Tool log is essential for production agents where observability and debugging are critical.

Storage Strategy

  • Backend: SQL (ordered, sequential access)
  • Default k: 10 results (logs are numerous, so moderate retrieval)
  • Embeddings: No (logs are accessed chronologically or by exact match)
  • Ordered: Yes (temporal ordering is fundamental to logs)
  • Thread isolation: Logs can be scoped to conversation threads

Schema

Each tool log entry includes:

FieldTypeRequiredDescription
tool_namestringYesName of the executed tool
statusstringYesExecution status: "success", "error", "timeout"
inputobjectNoInput parameters passed to the tool
outputobjectNoOutput result from the tool
duration_msintegerNoExecution duration in milliseconds
errorstringNoError message if status is "error"
thread_idstringNoConversation thread if applicable

Additional fields are stored in the metadata dictionary.

API Methods

Logging Tool Executions

async def add_tool_log(
thread_id: str,
tool_name: str,
args: dict[str, Any],
result: str,
status: str,
) -> str:
"""
Log a tool execution.

Args:
thread_id: The conversation thread ID
tool_name: Name of the executed tool
args: Arguments passed to the tool
result: Result or output from the tool
status: Execution status ("success", "error", "timeout")

Returns:
The ID of the created log entry
"""

async def log_tool_execution(
tool_name: str,
input_params: dict[str, Any],
output_result: dict[str, Any] | None = None,
success: bool = True,
duration_ms: int | None = None,
error: str | None = None,
) -> str:
"""
Log a tool execution with detailed parameters.

Args:
tool_name: Name of the tool executed
input_params: Input parameters passed to the tool
output_result: Output result from the tool
success: Whether the execution was successful
duration_ms: Duration in milliseconds
error: Error message if execution failed

Returns:
The ID of the created log entry
"""

Retrieving Logs

async def get_tool_log(
thread_id: str,
limit: int = 20,
) -> list[MemoryUnit]:
"""
Retrieve tool execution log for a thread.

Args:
thread_id: The conversation thread ID
limit: Maximum number of log entries to retrieve

Returns:
List of tool log MemoryUnit objects, ordered from oldest to newest
"""

async def search_tool_logs(
query: str,
k: int = 10,
) -> list[MemoryUnit]:
"""
Search tool execution logs.

Args:
query: Search query (tool name or partial match)
k: Number of results to return

Returns:
List of matching tool log memory units
"""

Examples

Basic Tool Execution Logging

from memharness import MemoryHarness
import time

harness = MemoryHarness(backend="sqlite:///memory.db")

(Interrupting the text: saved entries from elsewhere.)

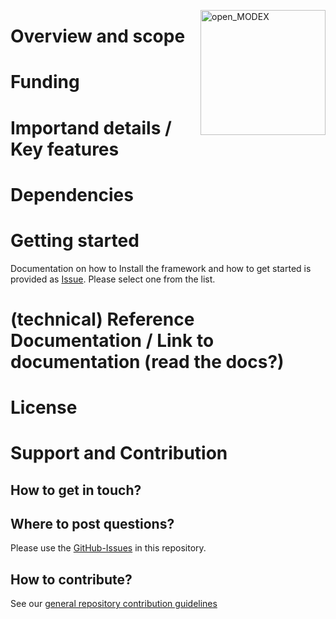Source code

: <a href="https://reiner-lemoine-institut.de/open_modex/"><img align="right" width="200" height="200" src="https://avatars2.githubusercontent.com/u/47811754?s=200&v=4" alt="open_MODEX"></a>


# Overview and scope

# Funding

# Importand details / Key features

# Dependencies

# Getting started
Documentation on how to Install the framework and how to get started is provided as [Issue](https://github.com/open-modex/models/issues?q=label%3AOSeMOSYS-framework-dev-docs+label%3AOSeMOSYS-model-dev-docs). Please select one from the list.

# (technical) Reference Documentation / Link to documentation (read the docs?)

# License

# Support and Contribution

## How to get in touch? 

## Where to post questions?
Please use the [GitHub-Issues](https://github.com/open-modex/models/issues/new/choose) in this repository.

## How to contribute?
See our [general repository contribution guidelines](https://github.com/open-modex/models/blob/develop/CONTRIBUTING.md)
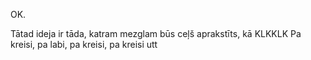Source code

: OK.

Tātad ideja ir tāda, katram mezglam būs ceļš aprakstīts, kā
KLKKLK
Pa kreisi, pa labi, pa kreisi, pa kreisi utt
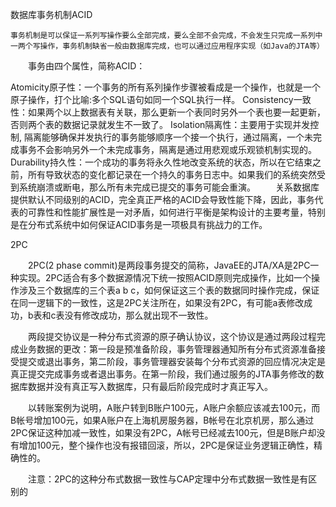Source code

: 数据库事务机制ACID

 	事务机制是可以保证一系列写操作要么全部完成，要么全部不会完成，不会发生只完成一系列中一两个写操作，事务机制缺省一般由数据库完成，也可以通过应用程序实现（如Java的JTA等）

　　事务由四个属性，简称ACID：

Atomicity原子性：一个事务的所有系列操作步骤被看成是一个操作，也就是一个原子操作，打个比喻:多个SQL语句如同一个SQL执行一样。
Consistency一致性：如果两个以上数据表有关联，那么更新一个表同时另外一个表也要一起更新，否则两个表的数据记录就发生不一致了。
Isolation隔离性：主要用于实现并发控制, 隔离能够确保并发执行的事务能够顺序一个接一个执行，通过隔离，一个未完成事务不会影响另外一个未完成事务，隔离是通过用悲观或乐观锁机制实现的。
Durability持久性：一个成功的事务将永久性地改变系统的状态，所以在它结束之前，所有导致状态的变化都记录在一个持久的事务日志中。如果我们的系统突然受到系统崩溃或断电，那么所有未完成已提交的事务可能会重演。
　　关系数据库提供默认不同级别的ACID，完全真正严格的ACID会导致性能下降，因此，事务代表的可靠性和性能扩展性是一对矛盾，如何进行平衡是架构设计的主要考量，特别是在分布式系统中如何保证ACID事务是一项极具有挑战力的工作。

2PC

　　2PC(2 phase commit)是两段事务提交的简称，JavaEE的JTA/XA是2PC一种实现。2PC适合有多个数据源情况下统一按照ACID原则完成操作，比如一个操作涉及三个数据库的三个表a b c，如何保证这三个表的数据同时操作完成，保证在同一逻辑下的一致性，这是2PC关注所在，如果没有2PC，有可能a表修改成功，b表和c表没有修改成功，那么就出现不一致性。

　　两段提交协议是一种分布式资源的原子确认协议，这个协议是通过两段过程完成业务数据的更改：第一段是预准备阶段，事务管理器通知所有分布式资源准备接受提交或退出事务，第二阶段，事务管理器安装每个分布式资源的回应情况决定是真正提交完成事务或者退出事务。在第一阶段，我们通过服务的JTA事务修改的数据库数据并没有真正写入数据库，只有最后阶段完成时才真正写入。

　　以转账案例为说明，A账户转到B账户100元，A账户余额应该减去100元，而B帐号增加100元，如果A账户在上海机房服务器，B帐号在北京机房，那么通过2PC保证这种加减一致性，如果没有2PC，A帐号已经减去100元，但是B账户却没有增加100元，整个操作也没有报错回滚，所以，2PC是保证业务逻辑正确性，精确性的。

　　注意：2PC的这种分布式数据一致性与CAP定理中分布式数据一致性是有区别的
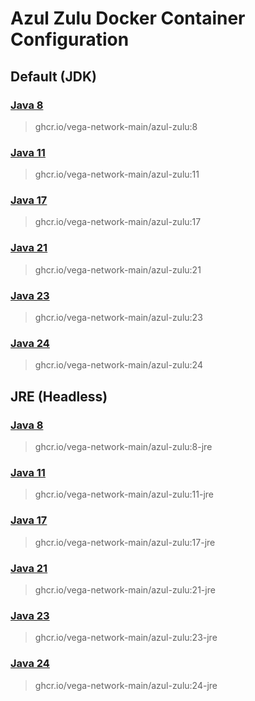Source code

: # Azul Zulu Docker Container Configuration

## Default (JDK)

### [Java 8](https://github.com/vega-network-main/java-docker-images/tree/main/Azul%20Zulu/8)
> ghcr.io/vega-network-main/azul-zulu:8

### [Java 11](https://github.com/vega-network-main/java-docker-images/tree/main/Azul%20Zulu/11)
> ghcr.io/vega-network-main/azul-zulu:11

### [Java 17](https://github.com/vega-network-main/java-docker-images/tree/main/Azul%20Zulu/17)
> ghcr.io/vega-network-main/azul-zulu:17

### [Java 21](https://github.com/vega-network-main/java-docker-images/tree/main/Azul%20Zulu/21)
> ghcr.io/vega-network-main/azul-zulu:21

### [Java 23](https://github.com/vega-network-main/java-docker-images/tree/main/Azul%20Zulu/23)
> ghcr.io/vega-network-main/azul-zulu:23

### [Java 24](https://github.com/vega-network-main/java-docker-images/tree/main/Azul%20Zulu/24)
> ghcr.io/vega-network-main/azul-zulu:24

## JRE (Headless)

### [Java 8](https://github.com/vega-network-main/java-docker-images/tree/main/Azul%20Zulu/8-jre)
> ghcr.io/vega-network-main/azul-zulu:8-jre

### [Java 11](https://github.com/vega-network-main/java-docker-images/tree/main/Azul%20Zulu/11-jre)
> ghcr.io/vega-network-main/azul-zulu:11-jre

### [Java 17](https://github.com/vega-network-main/java-docker-images/tree/main/Azul%20Zulu/17-jre)
> ghcr.io/vega-network-main/azul-zulu:17-jre

### [Java 21](https://github.com/vega-network-main/java-docker-images/tree/main/Azul%20Zulu/21-jre)
> ghcr.io/vega-network-main/azul-zulu:21-jre

### [Java 23](https://github.com/vega-network-main/java-docker-images/tree/main/Azul%20Zulu/23-jre)
> ghcr.io/vega-network-main/azul-zulu:23-jre

### [Java 24](https://github.com/vega-network-main/java-docker-images/tree/main/Azul%20Zulu/24-jre)
> ghcr.io/vega-network-main/azul-zulu:24-jre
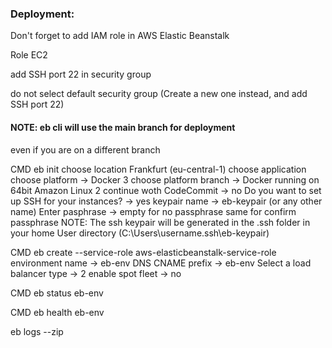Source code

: ### Deployment:
Don't forget to add IAM role in AWS Elastic Beanstalk

Role EC2

add SSH port 22 in security group

do not select default security group (Create a new one instead, and add SSH port 22)

#### NOTE: eb cli will use the main branch for deployment
even if you are on a different branch

CMD eb init
choose location
Frankfurt (eu-central-1)
choose application
choose platform -> Docker 3
choose platform branch -> Docker running on 64bit Amazon Linux 2
continue woth CodeCommit -> no
Do you want to set up SSH for your instances? -> yes
keypair name -> eb-keypair (or any other name)
Enter pasphrase -> empty for no passphrase
same for confirm passphrase
NOTE: The ssh keypair will be generated in the .ssh folder in your home User directory (C:\Users\username\.ssh\eb-keypair)

CMD eb create --service-role aws-elasticbeanstalk-service-role
environment name -> eb-env
DNS CNAME prefix -> eb-env
Select a load balancer type -> 2
enable spot fleet -> no

CMD eb status eb-env

CMD eb health eb-env

 eb logs --zip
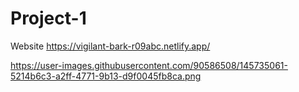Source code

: # Project-1


Website
https://vigilant-bark-r09abc.netlify.app/




https://user-images.githubusercontent.com/90586508/145735061-5214b6c3-a2ff-4771-9b13-d9f0045fb8ca.png
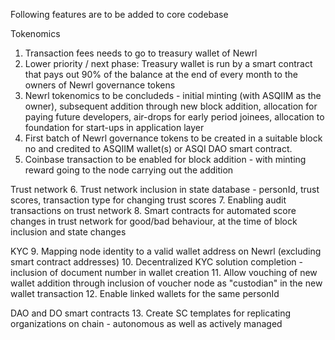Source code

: Following features are to be added to core codebase

Tokenomics
1. Transaction fees needs to go to treasury wallet of Newrl
2. Lower priority / next phase: Treasury wallet is run by a smart contract that pays out 90% of the balance at the end of every month to the owners of Newrl governance tokens
3. Newrl tokenomics to be concludeds - initial minting (with ASQIIM as the owner), subsequent addition through new block addition, allocation for paying future developers, air-drops for early period joinees, allocation to foundation for start-ups in application layer
4. First batch of Newrl governance tokens to be created in a suitable block no and credited to ASQIIM wallet(s) or ASQI DAO smart contract.
5. Coinbase transaction to be enabled for block addition - with minting reward going to the node carrying out the addition

Trust network
6. Trust network inclusion in state database - personId, trust scores, transaction type for changing trust scores
7. Enabling audit transactions on trust network
8. Smart contracts for automated score changes in trust network for good/bad behaviour, at the time of block inclusion and state changes

KYC
9. Mapping node identity to a valid wallet address on Newrl (excluding smart contract addresses)
10. Decentralized KYC solution completion - inclusion of document number in wallet creation
11. Allow vouching of new wallet addition through inclusion of voucher node as "custodian" in the new wallet transaction
12. Enable linked wallets for the same personId

DAO and DO smart contracts
13. Create SC templates for replicating organizations on chain - autonomous as well as actively managed
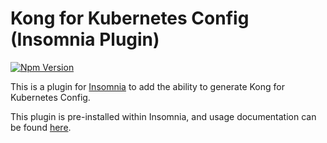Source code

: # Kong for Kubernetes Config (Insomnia Plugin)

[![Npm Version](https://img.shields.io/npm/v/insomnia-plugin-kong-kubernetes-config.svg)](https://www.npmjs.com/package/insomnia-plugin-kong-kubernetes-config)

This is a plugin for [Insomnia](https://insomnia.rest) to add the ability to generate Kong for Kubernetes Config.

This plugin is pre-installed within Insomnia, and usage documentation can be found [here](https://docs.insomnia.rest/insomnia/kong-for-kubernetes).
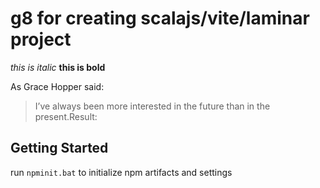 # g8 for creating scalajs/vite/laminar project
*this is italic*
**this is bold**

As Grace Hopper said: 
> I’ve always been more interested
> in the future than in the present.Result:

## Getting Started
run `npminit.bat` to initialize npm artifacts and settings
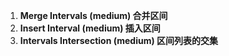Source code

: 1. **Merge Intervals (medium) 合并区间**
2. **Insert Interval (medium) 插入区间**
3. **Intervals Intersection (medium) 区间列表的交集**
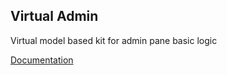 Virtual Admin
---

Virtual model based kit for admin pane basic logic

[Documentation](https://docs.kosuha606.ru/2-virtualmodel/3-virtualadmin)
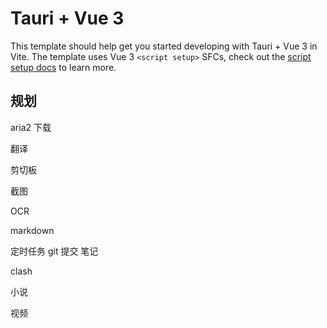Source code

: # Tauri + Vue 3

This template should help get you started developing with Tauri + Vue 3 in Vite. The template uses Vue 3 `<script setup>` SFCs, check out the [script setup docs](https://v3.vuejs.org/api/sfc-script-setup.html#sfc-script-setup) to learn more.



## 规划

aria2 下载

翻译

剪切板

截图

OCR

markdown

定时任务 git 提交 笔记

clash

小说

视频
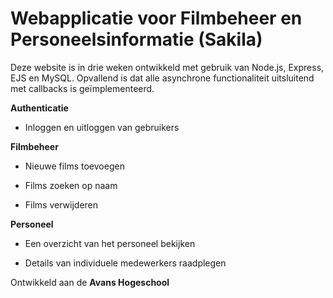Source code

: # Webapplicatie voor Filmbeheer en Personeelsinformatie (Sakila)

Deze website is in drie weken ontwikkeld met gebruik van Node.js, Express, EJS en MySQL. Opvallend is dat alle asynchrone functionaliteit uitsluitend met callbacks is geïmplementeerd.

**Authenticatie**

- Inloggen en uitloggen van gebruikers

**Filmbeheer**

- Nieuwe films toevoegen

- Films zoeken op naam

- Films verwijderen

**Personeel**

- Een overzicht van het personeel bekijken

- Details van individuele medewerkers raadplegen

Ontwikkeld aan de **Avans Hogeschool**
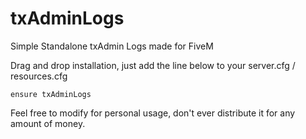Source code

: # txAdminLogs
Simple Standalone txAdmin Logs made for FiveM

Drag and drop installation, just add the line below to your server.cfg / resources.cfg

`ensure txAdminLogs`

Feel free to modify for personal usage, don't ever distribute it for any amount of money.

# Execute a tool and log it
start_time = time.time()

try:
result = await github_create_issue(
title="Bug fix",
body="Fixed the authentication issue"
)

duration_ms = int((time.time() - start_time) * 1000)

await harness.log_tool_execution(
tool_name="github.create_issue",
input_params={
"title": "Bug fix",
"body": "Fixed the authentication issue"
},
output_result={"issue_number": result.number},
success=True,
duration_ms=duration_ms
)

except Exception as e:
duration_ms = int((time.time() - start_time) * 1000)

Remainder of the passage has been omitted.